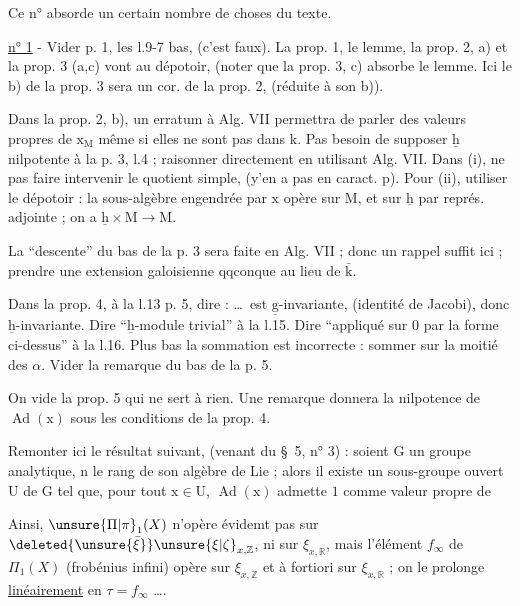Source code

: Ce n° absorde un certain nombre de choses du texte.

\uline{n° 1} - Vider p. 1, les l.9-7 bas, (c'est faux). La prop. 1, le lemme, la prop. 2, a) et la prop. 3 (a,c) vont au dépotoir, (noter que la prop. 3, c) absorbe le lemme. Ici le b) de la prop. 3 sera un cor. de la prop. 2, (réduite à son b)).

Dans la prop. 2, b), un erratum à Alg. VII permettra de parler des valeurs propres de $\mathrm{x}_{\mathrm M}$ même si elles ne sont pas dans $\mathrm{k}$. Pas besoin de supposer $\underline{\mathrm h}$ nilpotente à la p. 3, l.4 ; raisonner directement en utilisant Alg. VII. Dans (i), ne pas faire intervenir le quotient simple, (y'en a pas en caract. $\mathrm{p}$). Pour (ii), utiliser le dépotoir : la sous-algèbre engendrée par $\mathrm{x}$ opère sur $\mathrm{M}$, et sur $\underline{\mathrm h}$ par représ. adjointe ; on a $\underline{\mathrm h}\times\mathrm{M}\longrightarrow\mathrm{M}$.

La ``descente'' du bas de la p. 3 sera faite en Alg. VII ; donc un rappel suffit ici ; prendre une extension galoisienne qqconque au lieu de $\bar{\mathrm{k}}$.

Dans la prop. 4, à la l.13 p. 5, dire : \ldots\ est $\underline{\mathrm{g}}$-invariante, (identité de Jacobi), donc $\underline{\mathrm{h}}$-invariante. Dire ``$\underline{\mathrm{h}}$-module trivial'' à la l.15. Dire ``appliqué sur $0$ par la forme ci-dessus'' à la l.16. Plus bas la sommation est incorrecte : sommer sur la moitié des $\alpha$. Vider la remarque du bas de la p. 5.

On vide la prop. 5 qui ne sert à rien. Une remarque donnera la nilpotence de $\operatorname{Ad}(\mathrm{x})$ sous les conditions de la prop. 4.

Remonter ici le résultat suivant, (venant du \S\ 5, n° 3) : soient $\mathrm{G}$ un groupe analytique, $\mathrm{n}$ le rang de son algèbre de Lie ; alors il existe un sous-groupe ouvert $\mathrm{U}$ de $\mathrm{G}$ tel que, pour tout $\mathrm{x}\in\mathrm{U}$, $\operatorname{Ad}(\mathrm{x})$ admette $1$ comme valeur propre de

Ainsi, $\unsure{\Pi|\pi}_1(X)$ n’opère évidemt pas sur $\deleted{\unsure{\bar{\xi}}}\unsure{\xi|\zeta}_{x,\mathbb{Z}}$, ni  sur $\xi_{x,\mathbb{R}}$, mais l’élément $f_\infty$ de $\Pi_1(X)$ (frobénius infini) opère sur $\xi_{x,\mathbb{Z}}$ et à fortiori sur $\xi_{x,\mathbb{R}}$ ; on le prolonge \uline{linéairement} en $\tau=f_\infty$ \ldots.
-.-.-
◆ Exercise prompt
Return a word-for-word copy of the lines above from the one holding "choses du texte." through the one holding "Dans la prop. 2, b), un", with both of them included and nothing besides.

◆ Exercise result
: Ce n° absorde un certain nombre de choses du texte.

\uline{n° 1} - Vider p. 1, les l.9-7 bas, (c'est faux). La prop. 1, le lemme, la prop. 2, a) et la prop. 3 (a,c) vont au dépotoir, (noter que la prop. 3, c) absorbe le lemme. Ici le b) de la prop. 3 sera un cor. de la prop. 2, (réduite à son b)).

Dans la prop. 2, b), un erratum à Alg. VII permettra de parler des valeurs propres de $\mathrm{x}_{\mathrm M}$ même si elles ne sont pas dans $\mathrm{k}$. Pas besoin de supposer $\underline{\mathrm h}$ nilpotente à la p. 3, l.4 ; raisonner directement en utilisant Alg. VII. Dans (i), ne pas faire intervenir le quotient simple, (y'en a pas en caract. $\mathrm{p}$). Pour (ii), utiliser le dépotoir : la sous-algèbre engendrée par $\mathrm{x}$ opère sur $\mathrm{M}$, et sur $\underline{\mathrm h}$ par représ. adjointe ; on a $\underline{\mathrm h}\times\mathrm{M}\longrightarrow\mathrm{M}$.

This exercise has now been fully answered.